Машенька вздохнула и в третий раз начала рассказывать, как был ранен Митя под Тихогорском, как по дороге к Можайску умер Миронов, как Евгений принял батальон и продвигается с ним вперед. Рассказывала, как они с шестого до шестнадцатого без отдыха шли с боями на запад, как она получила за это трехдневный отпуск.
- Вот жалко, что брата не увижу. Роман уехал куда-то в глубь Урала, а писем еще нет. Ну, хоть Митю навещу, - сказала Машенька, заметно краснея.
Сергей Сергеевич удерживал ее за столом и думал, что еще рано отпускать ее к Мите, что она еще не оттаяла в домашней обстановке, что вся еще скована той подмосковной бурей, из которой вырвалась. Он заставил ее выговорить все, что волновало и переполняло ее, и теперь, при свидании с Митей, ей не захочется больше говорить о боях, теперь она будет говорить о том, что успокоит их обоих.
Подумав, что Оксана, наверно, уже все приготовила для их встречи, спокойно сказал:
- Идите, проведайте Митю, он будет очень рад вас увидеть.

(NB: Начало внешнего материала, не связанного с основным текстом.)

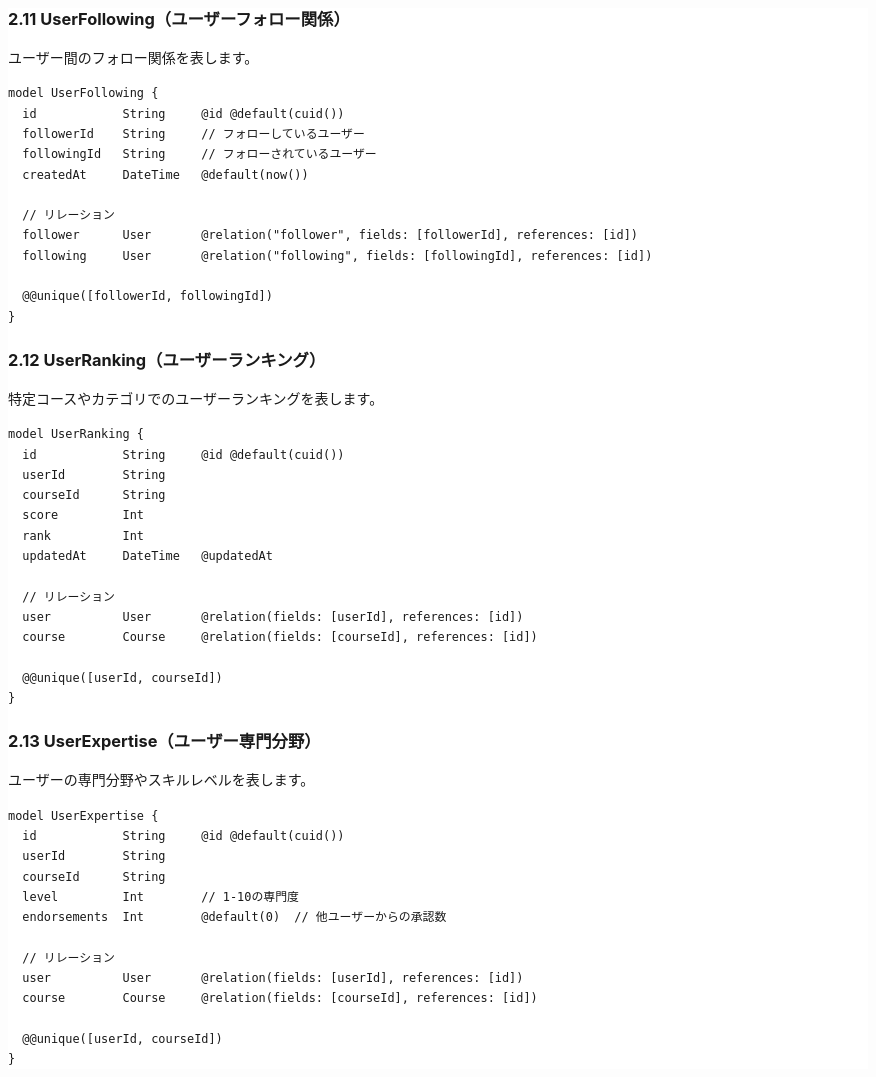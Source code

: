 ### 2.11 UserFollowing（ユーザーフォロー関係）

ユーザー間のフォロー関係を表します。

```prisma
model UserFollowing {
  id            String     @id @default(cuid())
  followerId    String     // フォローしているユーザー
  followingId   String     // フォローされているユーザー
  createdAt     DateTime   @default(now())
  
  // リレーション
  follower      User       @relation("follower", fields: [followerId], references: [id])
  following     User       @relation("following", fields: [followingId], references: [id])
  
  @@unique([followerId, followingId])
}
```

### 2.12 UserRanking（ユーザーランキング）

特定コースやカテゴリでのユーザーランキングを表します。

```prisma
model UserRanking {
  id            String     @id @default(cuid())
  userId        String
  courseId      String
  score         Int
  rank          Int
  updatedAt     DateTime   @updatedAt
  
  // リレーション
  user          User       @relation(fields: [userId], references: [id])
  course        Course     @relation(fields: [courseId], references: [id])
  
  @@unique([userId, courseId])
}
```

### 2.13 UserExpertise（ユーザー専門分野）

ユーザーの専門分野やスキルレベルを表します。

```prisma
model UserExpertise {
  id            String     @id @default(cuid())
  userId        String
  courseId      String
  level         Int        // 1-10の専門度
  endorsements  Int        @default(0)  // 他ユーザーからの承認数
  
  // リレーション
  user          User       @relation(fields: [userId], references: [id])
  course        Course     @relation(fields: [courseId], references: [id])
  
  @@unique([userId, courseId])
}
```
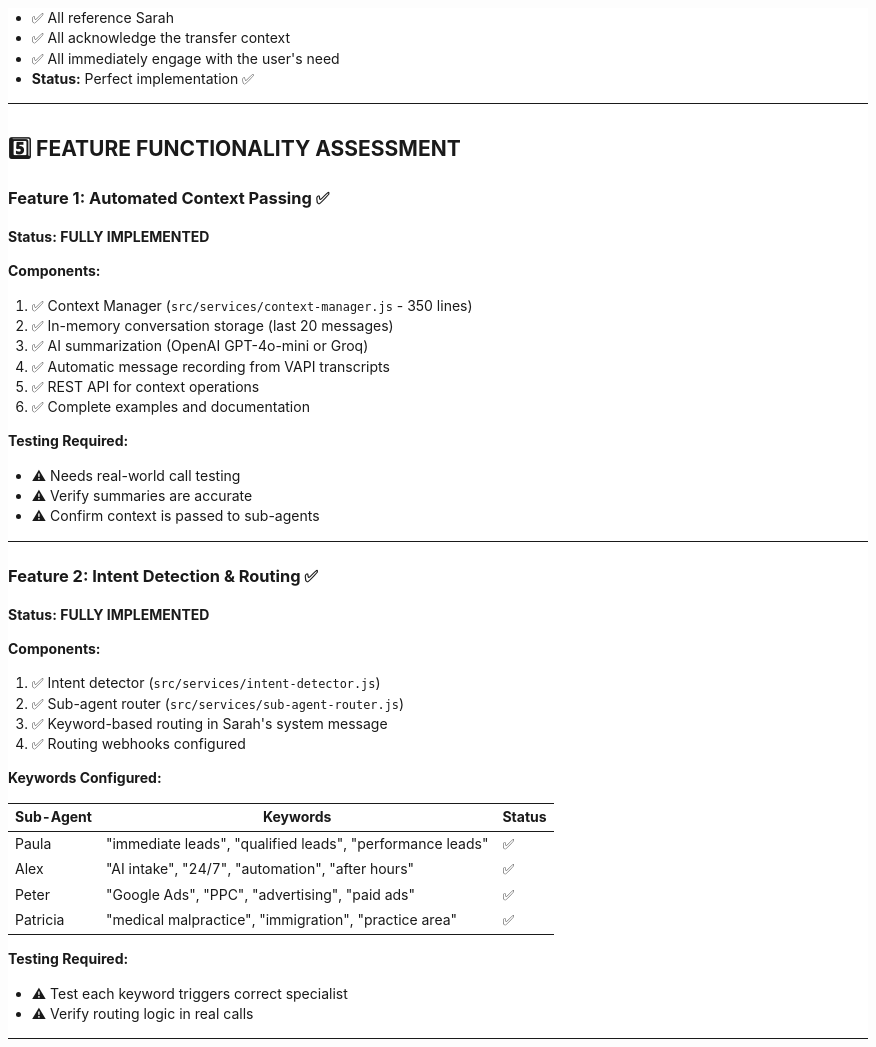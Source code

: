 - ✅ All reference Sarah
- ✅ All acknowledge the transfer context
- ✅ All immediately engage with the user's need
- **Status:** Perfect implementation ✅

---

## 5️⃣ FEATURE FUNCTIONALITY ASSESSMENT

### Feature 1: Automated Context Passing ✅

**Status: FULLY IMPLEMENTED**

**Components:**
1. ✅ Context Manager (`src/services/context-manager.js` - 350 lines)
2. ✅ In-memory conversation storage (last 20 messages)
3. ✅ AI summarization (OpenAI GPT-4o-mini or Groq)
4. ✅ Automatic message recording from VAPI transcripts
5. ✅ REST API for context operations
6. ✅ Complete examples and documentation

**Testing Required:**
- ⚠️ Needs real-world call testing
- ⚠️ Verify summaries are accurate
- ⚠️ Confirm context is passed to sub-agents

---

### Feature 2: Intent Detection & Routing ✅

**Status: FULLY IMPLEMENTED**

**Components:**
1. ✅ Intent detector (`src/services/intent-detector.js`)
2. ✅ Sub-agent router (`src/services/sub-agent-router.js`)
3. ✅ Keyword-based routing in Sarah's system message
4. ✅ Routing webhooks configured

**Keywords Configured:**

| Sub-Agent | Keywords | Status |
|-----------|----------|--------|
| Paula | "immediate leads", "qualified leads", "performance leads" | ✅ |
| Alex | "AI intake", "24/7", "automation", "after hours" | ✅ |
| Peter | "Google Ads", "PPC", "advertising", "paid ads" | ✅ |
| Patricia | "medical malpractice", "immigration", "practice area" | ✅ |

**Testing Required:**
- ⚠️ Test each keyword triggers correct specialist
- ⚠️ Verify routing logic in real calls

---
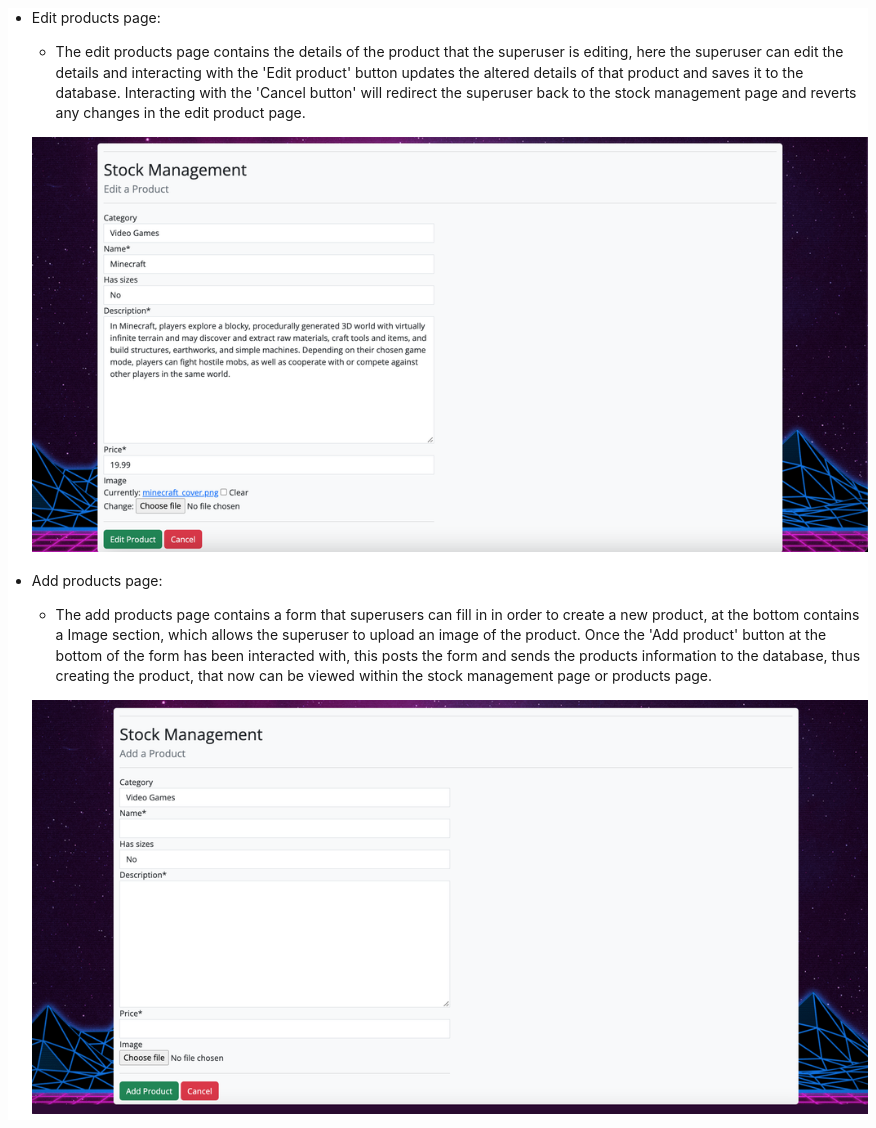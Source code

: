 * Edit products page:

  - The edit products page contains the details of the product that the superuser is editing, here the superuser can edit the details and interacting with the 'Edit product' button updates the altered details of that product and saves it to the database. Interacting with the 'Cancel button' will redirect the superuser back to the stock management page and reverts any changes in the edit product page.

  ![edit_product](docs/testing/edit_product.png)

* Add products page:

  - The add products page contains a form that superusers can fill in in order to create a new product, at the bottom contains a Image section, which allows the superuser to upload an image of the product. Once the 'Add product' button at the bottom of the form has been interacted with, this posts the form and sends the products information to the database, thus creating the product, that now can be viewed within the stock management page or products page.

  ![add_product](docs/testing/add_product.png)
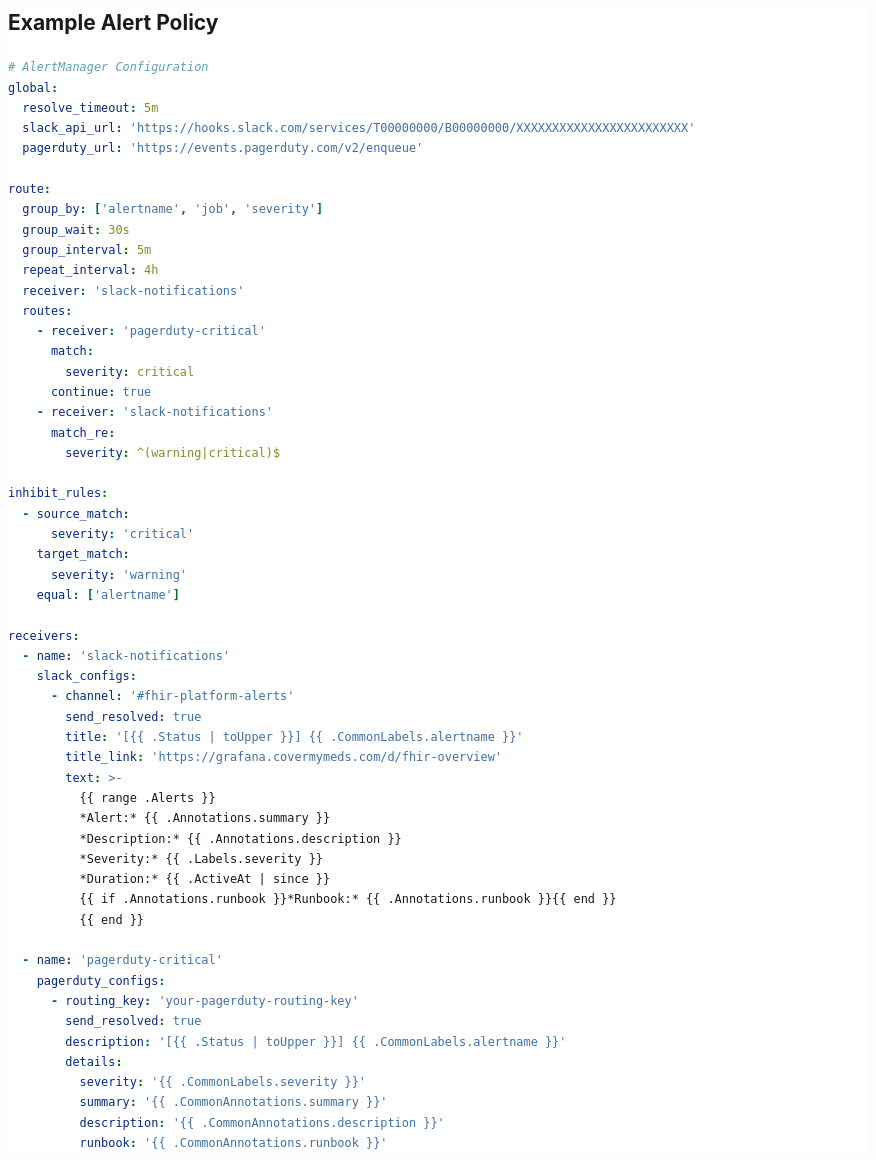 ## Example Alert Policy

```yaml
# AlertManager Configuration
global:
  resolve_timeout: 5m
  slack_api_url: 'https://hooks.slack.com/services/T00000000/B00000000/XXXXXXXXXXXXXXXXXXXXXXXX'
  pagerduty_url: 'https://events.pagerduty.com/v2/enqueue'

route:
  group_by: ['alertname', 'job', 'severity']
  group_wait: 30s
  group_interval: 5m
  repeat_interval: 4h
  receiver: 'slack-notifications'
  routes:
    - receiver: 'pagerduty-critical'
      match:
        severity: critical
      continue: true
    - receiver: 'slack-notifications'
      match_re:
        severity: ^(warning|critical)$

inhibit_rules:
  - source_match:
      severity: 'critical'
    target_match:
      severity: 'warning'
    equal: ['alertname']

receivers:
  - name: 'slack-notifications'
    slack_configs:
      - channel: '#fhir-platform-alerts'
        send_resolved: true
        title: '[{{ .Status | toUpper }}] {{ .CommonLabels.alertname }}'
        title_link: 'https://grafana.covermymeds.com/d/fhir-overview'
        text: >-
          {{ range .Alerts }}
          *Alert:* {{ .Annotations.summary }}
          *Description:* {{ .Annotations.description }}
          *Severity:* {{ .Labels.severity }}
          *Duration:* {{ .ActiveAt | since }}
          {{ if .Annotations.runbook }}*Runbook:* {{ .Annotations.runbook }}{{ end }}
          {{ end }}

  - name: 'pagerduty-critical'
    pagerduty_configs:
      - routing_key: 'your-pagerduty-routing-key'
        send_resolved: true
        description: '[{{ .Status | toUpper }}] {{ .CommonLabels.alertname }}'
        details:
          severity: '{{ .CommonLabels.severity }}'
          summary: '{{ .CommonAnnotations.summary }}'
          description: '{{ .CommonAnnotations.description }}'
          runbook: '{{ .CommonAnnotations.runbook }}'
```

Она огромным усилием сдержала себя, чтобы не броситься к нему на шею. Встала, одернула гимнастерку и несколько церемонно, чувствуя на себе его взгляд, медленно вышла из столовой. Медленно прошла коридор, тихо открыла дверь. Митя улыбчиво смотрел на нее. Она осторожно сделала шаг, другой и вдруг упала, как птица с высоты, обняв руками голову Мити, прижавшись щекою к его щеке.
- Машенька!
- Митя!
- Машенька!
- Что, дорогой мой? Я тебе сделала больно? - она вскочила и села у столика, не выпуская его руки, наклонилась, разглядывая его.
- Так, так, глаза уже прояснились, значит, скоро встанешь на ноги… Господи, как я за тебя боялась! - Опустив руки, откинулась на стуле. Вдруг увидела зеркало на столике. Со страхом подняла его и взглянула: - Я не очень изменилась?
- Глупости, Машенька, ты сияешь, как солнце.
- Мне казалось, что у меня седые волосы… Я все время думала об этом… Так оно и есть! Гляди!
Митя действительно увидел среди коричневых волос отчетливо, как белые нитки, сверкающие седые волосы, но даже это не убедило его.
- Глупости, Машенька, ничего нет. Сядь поближе.
Машенька отвернулась от зеркала, взглянула на Митю, и сейчас же ее лицо отразило его улыбку.
- Верно, все это не важно, главное - ты жив! Господи, - со стоном прошептала она, наклоняясь к нему, - если бы это случилось, я бы дня не могла прожить.
Митя вздрогнул. Испугавшись, что она прочтет на его лице мысль о Романе, он прижался к ее щеке.